- _ACTIVITY_
Return the data below exactly, but only from the line containing "Bureau: Are We There Yet?" through the line containing "The Force Awakens", with both of those lines included.

- _Recorded data_
------------------------------------------------
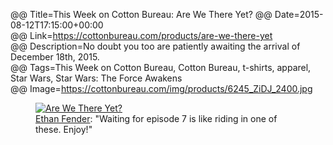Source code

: @@ Title=This Week on Cotton Bureau: Are We There Yet?
@@ Date=2015-08-12T17:15:00+00:00  
@@ Link=https://cottonbureau.com/products/are-we-there-yet  
@@ Description=No doubt you too are patiently awaiting the arrival of December 18th, 2015.  
@@ Tags=This Week on Cotton Bureau, Cotton Bureau, t-shirts, apparel, Star Wars, Star Wars: The Force Awakens  
@@ Image=https://cottonbureau.com/img/products/6245_ZiDJ_2400.jpg  

<figure class="wide">
	<a class="nohover" href="https://cottonbureau.com/products/are-we-there-yet">
		<img src="http://d.pr/i/mXBf+" alt="Are We There Yet?" />
	</a>
	<figcaption><a href="http://twitter.com/ethnfndr">Ethan Fender</a>: "Waiting for episode 7 is like riding in one of these. Enjoy!"</figcaption>
</figure>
------------------------------------------------
- _TASK RESULT_
: @@ Title=This Week on Cotton Bureau: Are We There Yet?
@@ Date=2015-08-12T17:15:00+00:00  
@@ Link=https://cottonbureau.com/products/are-we-there-yet  
@@ Description=No doubt you too are patiently awaiting the arrival of December 18th, 2015.  
@@ Tags=This Week on Cotton Bureau, Cotton Bureau, t-shirts, apparel, Star Wars, Star Wars: The Force Awakens  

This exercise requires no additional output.